Namun Joedarso yang bergabung di PT. Musi Hutan Persada (MHP), Perusahaan yang memegang HTI beberapa wilayah untuk menghutankan kembali wilayah Lembah Sungai Musi, Kawasan hutan seluas 77.682 ha di Subanjeriji, Kabupaten Muaraenim, Sumatera Selatan, 19.741 ha di Martapura, dan 198.741 ha terletak di Benakat, ini bertindak terbalik dengan pemegang HPH yang dikenal selama ini, dia mengatakan bahwa mereka pemegang HTI pasti melakukan penanaman.
Joedarso sendiri mengatakan bahwa tanpa lebih dulu menanam pohon, tidak ada yang akan mereka tebang . Dia mengatakan, “Kalau saya pribadi lebih senang memakai TPTP, Tebang Pasti Tanam Pasti…”.

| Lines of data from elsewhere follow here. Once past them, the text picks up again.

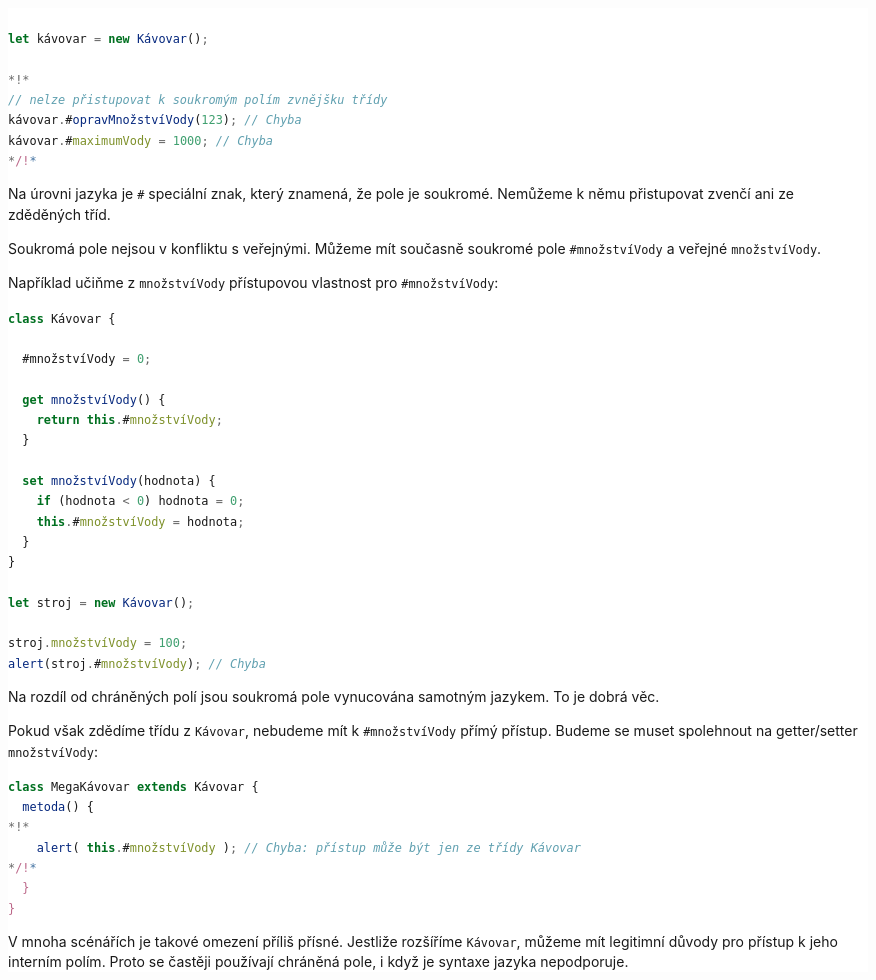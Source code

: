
 ```js run

let kávovar = new Kávovar();

*!*
// nelze přistupovat k soukromým polím zvnějšku třídy
kávovar.#opravMnožstvíVody(123); // Chyba
kávovar.#maximumVody = 1000; // Chyba
*/!*
```

Na úrovni jazyka je `#` speciální znak, který znamená, že pole je soukromé. Nemůžeme k němu přistupovat zvenčí ani ze zděděných tříd.

Soukromá pole nejsou v konfliktu s veřejnými. Můžeme mít současně soukromé pole `#množstvíVody` a veřejné `množstvíVody`.

Například učiňme z `množstvíVody` přístupovou vlastnost pro `#množstvíVody`:

```js run
class Kávovar {

  #množstvíVody = 0;

  get množstvíVody() {
    return this.#množstvíVody;
  }

  set množstvíVody(hodnota) {
    if (hodnota < 0) hodnota = 0;
    this.#množstvíVody = hodnota;
  }
}

let stroj = new Kávovar();

stroj.množstvíVody = 100;
alert(stroj.#množstvíVody); // Chyba
```

Na rozdíl od chráněných polí jsou soukromá pole vynucována samotným jazykem. To je dobrá věc.

Pokud však zdědíme třídu z `Kávovar`, nebudeme mít k `#množstvíVody` přímý přístup. Budeme se muset spolehnout na getter/setter `množstvíVody`:

```js
class MegaKávovar extends Kávovar {
  metoda() {
*!*
    alert( this.#množstvíVody ); // Chyba: přístup může být jen ze třídy Kávovar
*/!*
  }
}
```

V mnoha scénářích je takové omezení příliš přísné. Jestliže rozšíříme `Kávovar`, můžeme mít legitimní důvody pro přístup k jeho interním polím. Proto se častěji používají chráněná pole, i když je syntaxe jazyka nepodporuje.
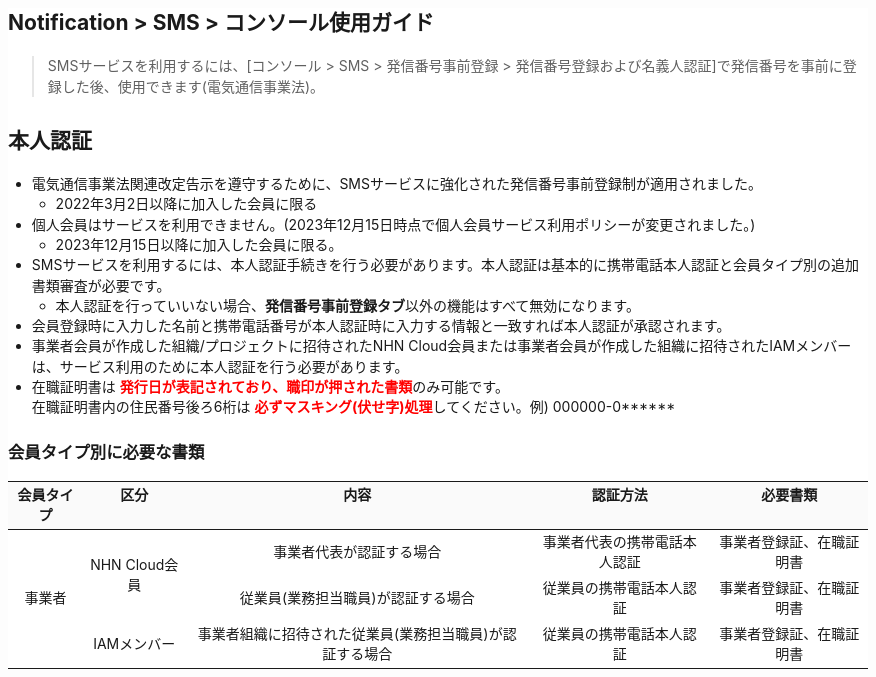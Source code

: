 <style>
    .custom-table thead {
        background-color: #FAFAFA;
    }
    
    .custom-table tbody tr {
        background-color: white;
    }
    
    .custom-table td {
        vertical-align: middle;
    }
</style>

## Notification > SMS > コンソール使用ガイド

> SMSサービスを利用するには、[コンソール > SMS > 発信番号事前登録 > 発信番号登録および名義人認証]で発信番号を事前に登録した後、使用できます(電気通信事業法)。

## 本人認証
* 電気通信事業法関連改定告示を遵守するために、SMSサービスに強化された発信番号事前登録制が適用されました。
    * 2022年3月2日以降に加入した会員に限る
* 個人会員はサービスを利用できません。(2023年12月15日時点で個人会員サービス利用ポリシーが変更されました。)
    * 2023年12月15日以降に加入した会員に限る。
* SMSサービスを利用するには、本人認証手続きを行う必要があります。本人認証は基本的に携帯電話本人認証と会員タイプ別の追加書類審査が必要です。
    * 本人認証を行っていいない場合、**発信番号事前登録タブ**以外の機能はすべて無効になります。
* 会員登録時に入力した名前と携帯電話番号が本人認証時に入力する情報と一致すれば本人認証が承認されます。
* 事業者会員が作成した組織/プロジェクトに招待されたNHN Cloud会員または事業者会員が作成した組織に招待されたIAMメンバーは、サービス利用のために本人認証を行う必要があります。
* 在職証明書は <span style="color:red;font-weight:bold">発行日が表記されており、職印が押された書類</span>のみ可能です。<br/>
  在職証明書内の住民番号後ろ6桁は <span style="color:red;font-weight:bold">必ずマスキング(伏せ字)処理</span>してください。例) 000000-0\*\*\*\*\*\*

### 会員タイプ別に必要な書類
<table class="custom-table" style="text-align: center">
  <thead>
      <tr>
          <th>会員タイプ</th>
          <th>区分</th>
          <th>内容</th>
          <th>認証方法</th>
          <th>必要書類</th>
      </tr>
  </thead>
  <tbody>
      <tr>
          <td rowspan=3>事業者</td>
          <td rowspan=2>NHN Cloud会員</td>
          <td>事業者代表が認証する場合</td>
          <td>事業者代表の携帯電話本人認証</td>
          <td>事業者登録証、在職証明書</td>
      </tr>
      <tr>
          <td>従業員(業務担当職員)が認証する場合</td>
          <td>従業員の携帯電話本人認証</td>
          <td>事業者登録証、在職証明書</td>
      </tr>
      <tr>
          <td>IAMメンバー</td>
          <td>事業者組織に招待された従業員(業務担当職員)が認証する場合</td>
          <td>従業員の携帯電話本人認証</td>
          <td>事業者登録証、在職証明書</td>
      </tr>
  </tbody>
</table>
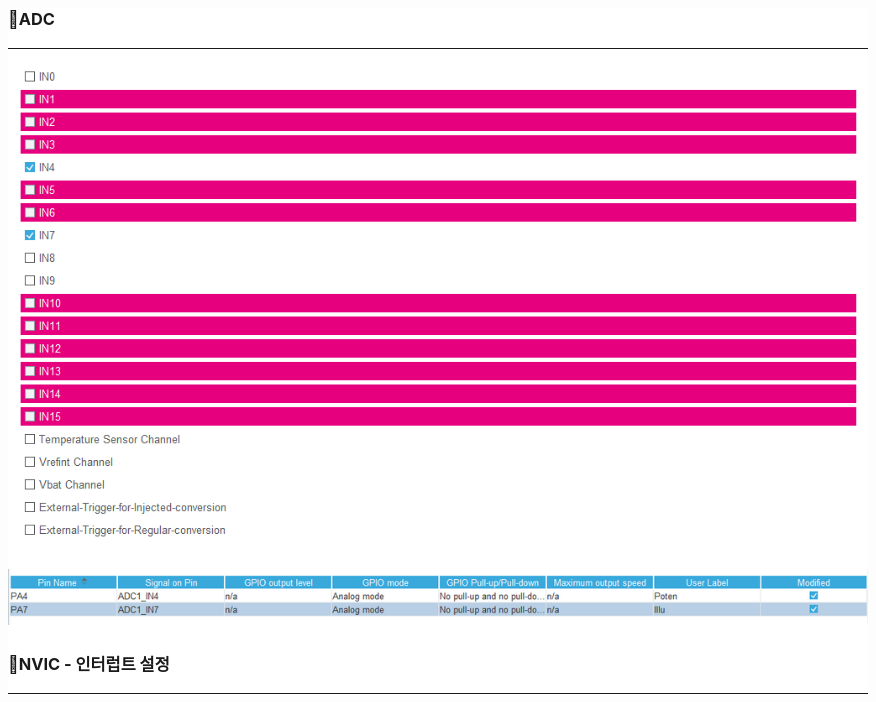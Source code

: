 ### 🔹ADC

---

<aside>

![image.png](read_upload_image/adc설정1.png)

</aside>

<aside>

![image.png](read_upload_image/adc설정2.png)

</aside>

### 🔹NVIC - 인터럽트 설정

---

<aside>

Sistem pengelolaan dalam HTI, sangat berlainan dengan pengelolaan dalam HPH. Dimana hak para pemegang HPH yang menyebabkan adanya kebiasaan buruk pada mereka yang selalu menebang habis seluruh pepohonan setempat, tidak didapati di dalam sistem HTI ini, sebab lahan yang dicadangkan bukanlah berupa hutan alam yang sudah ada pohonnya, melainkan berupa belukar dan padang ilalang. Pokoknya, tanah tidak produktif yang sudah lama dibiarkan telantar.
Dengan hak yang demikian itu, maka bersama rekan-rekannya sejak tahun 1991, telah mengubah belukar tidak produktif yang luasnya kira-kira 300.000 ha di Kabupaten Lahat, Ogan Komering Ulu, Muara Enim dan Musi Rawas (Sumsel) menjadi kawasan hutan yang kini telah merimbun lebat. Bahkan, hasilnya sudah mereka nikmati.
PT. Musi Hutan Persada sejak tahun 1999, sudah mulai memetik hasil, panen penebangan pepohonan generasi pertama yakni pohon yang mereka tanam pada awal musim penghujan tahun 1991 ketika mulai membuka belukar tersebut. Dan yang menambah lengkapnya prestasi panen pohon mereka adalah sejak beberapa tahun lalu, hasilnya telah mulai diekspor dalam bentuk pulp yaitu bubur kertas -bahan baku pembuatan aneka macam kertas- jadi bukan dalam bentuk kayu gelondongan lagi. Hal tersebut bisa terlaksana sebab PT MHP telah mengikat kontrak dengan PT Tanjungenim Lestari Pulp & Paper, Pabrik pengolah potongan kayu menjadi pulp, yang dibangun di pinggir Sungai Musi, dimana dalam kontrak disebutkan bahwa seluruh tebangan PT MHP akan langsung ditampung oleh PT. TLP&Paper.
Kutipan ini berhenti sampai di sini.